Hudson pointed out the Robert Louis Stevenson monument, which was 1st monument in his honor after his death. Designed by Willis Polk, the monument used to be in the center of the square, dating back to 1897. The sails of the vessel on the monument is gold, perhaps gold leaf, maybe very good gold paint, evocative of Stevenson’s adventure novel narrating a tale of “buccaneers and buried gold.” Stevenson drafted Treasure Island, however, in Monterey.

The inscription reads:

“To remember Robert Louis Stevenson – To be honest to be kind – to earn a little to spend a little less – to make upon the whole a family happier for his presence – to renounce when that shall be necessary and not be embittered to keep a few friends but these without capitulation – above all on the same grim condition to keep friends with himself here is a task for all that a man has of fortitude and delicacy.”

In 1876 Scottish author Robert Louis Stevenson had met and fell in love with a married American woman – Fanny van de Grift Osbourne – in Grez-sur-Loing in France and traveled to Monterey to find her. On one of his walks near Monterey, he fell deathly ill. A sheepherder saved him and took him back to Monterey. Fanny’s husband telegraphed her to return to San Francisco, and Stevenson followed her. He rented a room at 608 Bush Street and often visited Portsmouth Square for the sunshine. Fanny divorced her husband and married Stevenson in 1880.

Jackson Square

A squiggle drawn in concrete between buildings indicates where Yerba Buena Cove waters once reached the village.
We saw the oldest commercial buildings in San Francisco, including the building that housed the publication Golden Era, San Francisco’s first literary journal, later a central telephone building, now a bank. These buildings survived the 1906 earthquake.

Russian Hill

We Ina Coolbrith’s home on Broadway where she lived when she was named poet laureate, the house the Bohemian Club paid to have built. It is a duplex. She lived on the second story and rented out the first. We also stopped at the place where pre-1906 her house once stood.

We passed by the first Bay Region shingle houses.
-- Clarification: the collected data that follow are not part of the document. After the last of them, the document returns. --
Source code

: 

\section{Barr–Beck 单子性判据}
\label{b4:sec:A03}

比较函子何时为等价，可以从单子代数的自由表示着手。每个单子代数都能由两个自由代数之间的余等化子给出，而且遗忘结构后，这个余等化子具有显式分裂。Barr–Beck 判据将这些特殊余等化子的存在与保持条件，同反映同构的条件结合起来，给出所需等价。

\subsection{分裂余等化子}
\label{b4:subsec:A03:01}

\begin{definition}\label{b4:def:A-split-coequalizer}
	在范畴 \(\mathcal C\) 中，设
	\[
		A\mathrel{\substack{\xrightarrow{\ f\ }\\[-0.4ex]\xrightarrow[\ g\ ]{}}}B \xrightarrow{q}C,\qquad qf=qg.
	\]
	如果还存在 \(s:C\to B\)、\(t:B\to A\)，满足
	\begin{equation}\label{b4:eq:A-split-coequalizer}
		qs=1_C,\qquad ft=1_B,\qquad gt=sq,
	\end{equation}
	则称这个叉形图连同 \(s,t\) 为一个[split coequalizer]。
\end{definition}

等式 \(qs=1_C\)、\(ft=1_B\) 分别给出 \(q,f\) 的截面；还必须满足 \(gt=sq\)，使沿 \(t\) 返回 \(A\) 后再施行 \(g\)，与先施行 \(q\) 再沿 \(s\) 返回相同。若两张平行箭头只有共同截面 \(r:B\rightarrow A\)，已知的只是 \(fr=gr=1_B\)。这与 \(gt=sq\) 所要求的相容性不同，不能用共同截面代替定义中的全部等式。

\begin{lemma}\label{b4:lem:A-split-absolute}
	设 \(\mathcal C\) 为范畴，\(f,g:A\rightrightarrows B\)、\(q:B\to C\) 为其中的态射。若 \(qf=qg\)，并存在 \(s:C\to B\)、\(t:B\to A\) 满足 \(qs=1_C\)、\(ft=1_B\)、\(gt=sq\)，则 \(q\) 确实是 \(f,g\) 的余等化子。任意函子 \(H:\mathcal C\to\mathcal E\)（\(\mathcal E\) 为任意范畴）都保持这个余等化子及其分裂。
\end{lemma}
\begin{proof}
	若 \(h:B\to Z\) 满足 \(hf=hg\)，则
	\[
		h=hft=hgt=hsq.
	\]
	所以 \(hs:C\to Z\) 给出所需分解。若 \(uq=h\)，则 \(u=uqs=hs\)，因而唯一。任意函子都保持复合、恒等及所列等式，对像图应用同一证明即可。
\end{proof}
We saw home that Willis Polk designed and lived in 1890s, designed as duplex for his family, and the family of Dora Williams (widow of Virgil Williams, who started Art Association, and one of founders of Bohemian Club). Dora was a friend of Fanny Stevenson. Fanny moved back to San Francisco after Stevenson’s death and commissioned Pok to design a house for her near the top of Russian Hill on a site that once had a view to the Pacific Ocean. The house once faced a private park (Some of the immense cypresses are visible, looking east) and currently faces many thousands of tourists drawn by the crooked bit of Lombard Street. It recently sold for almost $15 million.

We walked through Ina Coolbrith Park.

We saw where Coolbrith lived following 1906 fires, until her new house on Broadway was finished.

Telegraph Hill

I don’t remember how we got to North Beach but we did, and then we took a bus up to the top of Telegraph Hill. Wealthy socialite Lillie Hitchcock Coit left the money to build a memorial to the firemen of San Francisco. At age 15, in 1858, she witnessed the Knickerbocker Engine Co. No. 5 respond to a fire call on Telegraph Hill and helped them to get to the top – calling out to bystanders for assistance. In October 1863, the engine companies made her an honorary member.

Hudson told us the tower was not designed to look like a fire hose. It looks like a fire hose.

The Coit Tower murals were done under the auspices of the Public Works of Art Project, the first of the New Deal federal employment programs for artists. Ralph Stackpole and Bernard Zakheim successfully sought the commission in 1933, and supervised the muralists, who were mainly faculty and students of the California School of Fine Arts (CSFA). The artists were committed in varying degrees to racial equality and to leftist and Marxist political ideas reflected in the mural.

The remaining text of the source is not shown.